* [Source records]

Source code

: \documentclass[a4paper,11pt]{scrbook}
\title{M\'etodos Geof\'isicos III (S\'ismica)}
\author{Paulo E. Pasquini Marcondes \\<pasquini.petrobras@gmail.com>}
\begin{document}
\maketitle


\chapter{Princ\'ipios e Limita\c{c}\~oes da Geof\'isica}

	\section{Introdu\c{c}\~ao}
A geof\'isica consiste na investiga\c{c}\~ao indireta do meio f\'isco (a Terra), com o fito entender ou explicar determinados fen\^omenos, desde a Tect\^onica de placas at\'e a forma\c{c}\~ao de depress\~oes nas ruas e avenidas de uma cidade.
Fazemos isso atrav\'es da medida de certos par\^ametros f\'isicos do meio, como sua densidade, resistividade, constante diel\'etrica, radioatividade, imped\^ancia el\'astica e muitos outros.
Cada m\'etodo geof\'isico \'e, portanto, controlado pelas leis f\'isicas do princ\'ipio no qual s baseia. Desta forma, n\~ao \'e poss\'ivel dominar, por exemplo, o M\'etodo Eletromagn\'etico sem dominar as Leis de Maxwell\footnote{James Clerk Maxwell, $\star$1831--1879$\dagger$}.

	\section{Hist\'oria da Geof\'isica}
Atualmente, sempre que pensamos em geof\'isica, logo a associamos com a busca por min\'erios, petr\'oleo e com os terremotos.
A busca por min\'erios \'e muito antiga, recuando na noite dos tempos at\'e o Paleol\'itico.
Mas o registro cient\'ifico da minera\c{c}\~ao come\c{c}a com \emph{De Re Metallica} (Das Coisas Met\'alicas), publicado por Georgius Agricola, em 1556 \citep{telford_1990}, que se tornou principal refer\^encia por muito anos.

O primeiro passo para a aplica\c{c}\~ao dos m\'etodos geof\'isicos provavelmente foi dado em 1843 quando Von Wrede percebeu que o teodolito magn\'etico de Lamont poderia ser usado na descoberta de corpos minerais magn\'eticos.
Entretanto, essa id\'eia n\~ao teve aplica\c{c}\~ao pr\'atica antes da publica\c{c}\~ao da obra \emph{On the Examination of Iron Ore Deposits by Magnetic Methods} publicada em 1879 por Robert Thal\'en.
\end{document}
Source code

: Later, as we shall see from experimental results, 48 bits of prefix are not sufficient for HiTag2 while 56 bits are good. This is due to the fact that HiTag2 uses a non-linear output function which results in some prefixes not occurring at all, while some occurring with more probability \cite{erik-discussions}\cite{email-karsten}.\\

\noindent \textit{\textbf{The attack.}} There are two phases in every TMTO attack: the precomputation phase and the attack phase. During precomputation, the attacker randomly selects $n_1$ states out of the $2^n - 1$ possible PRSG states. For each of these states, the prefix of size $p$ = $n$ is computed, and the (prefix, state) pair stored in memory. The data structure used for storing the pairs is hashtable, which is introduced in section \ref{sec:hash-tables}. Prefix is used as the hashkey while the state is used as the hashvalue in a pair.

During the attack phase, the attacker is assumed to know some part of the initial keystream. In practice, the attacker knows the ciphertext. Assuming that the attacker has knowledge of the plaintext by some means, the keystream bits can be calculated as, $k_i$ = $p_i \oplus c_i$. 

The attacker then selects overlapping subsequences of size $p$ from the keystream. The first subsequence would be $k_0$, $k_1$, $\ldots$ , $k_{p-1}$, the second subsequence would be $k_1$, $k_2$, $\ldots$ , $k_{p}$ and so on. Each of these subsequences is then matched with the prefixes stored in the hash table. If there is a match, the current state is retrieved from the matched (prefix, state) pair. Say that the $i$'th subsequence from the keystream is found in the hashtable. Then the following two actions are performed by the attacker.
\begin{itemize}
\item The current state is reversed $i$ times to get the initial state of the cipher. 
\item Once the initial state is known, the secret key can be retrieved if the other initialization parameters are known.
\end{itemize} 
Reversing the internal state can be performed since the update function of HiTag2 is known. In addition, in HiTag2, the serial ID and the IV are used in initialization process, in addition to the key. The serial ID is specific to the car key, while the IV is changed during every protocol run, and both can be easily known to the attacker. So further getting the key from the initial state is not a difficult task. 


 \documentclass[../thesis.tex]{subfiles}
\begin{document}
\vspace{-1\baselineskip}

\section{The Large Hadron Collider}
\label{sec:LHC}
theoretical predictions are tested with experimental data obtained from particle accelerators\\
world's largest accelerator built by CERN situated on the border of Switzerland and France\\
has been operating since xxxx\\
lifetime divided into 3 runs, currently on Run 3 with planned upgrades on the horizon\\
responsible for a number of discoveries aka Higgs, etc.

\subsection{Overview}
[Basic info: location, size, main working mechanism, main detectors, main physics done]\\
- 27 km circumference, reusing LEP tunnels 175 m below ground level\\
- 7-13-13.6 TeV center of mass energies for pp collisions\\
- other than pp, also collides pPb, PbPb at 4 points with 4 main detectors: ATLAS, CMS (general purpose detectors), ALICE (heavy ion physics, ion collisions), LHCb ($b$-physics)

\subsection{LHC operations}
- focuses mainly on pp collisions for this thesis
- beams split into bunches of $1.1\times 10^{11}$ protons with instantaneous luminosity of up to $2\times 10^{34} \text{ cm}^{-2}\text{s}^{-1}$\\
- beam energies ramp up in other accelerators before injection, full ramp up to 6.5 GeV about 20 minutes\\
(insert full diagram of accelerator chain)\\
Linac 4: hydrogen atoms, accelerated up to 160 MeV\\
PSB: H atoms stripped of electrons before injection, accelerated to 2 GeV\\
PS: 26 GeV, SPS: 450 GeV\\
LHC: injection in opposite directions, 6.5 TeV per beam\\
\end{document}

* [EXERCISE AIM]
Once the line with "(insert full diagram of accelerator chain)\\" is found, write out that line and every one after it through the last line of the records, exactly and with nothing else.

* [RESPONSE TO THIS TASK]
(insert full diagram of accelerator chain)\\
Linac 4: hydrogen atoms, accelerated up to 160 MeV\\
PSB: H atoms stripped of electrons before injection, accelerated to 2 GeV\\
PS: 26 GeV, SPS: 450 GeV\\
LHC: injection in opposite directions, 6.5 TeV per beam\\
\end{document}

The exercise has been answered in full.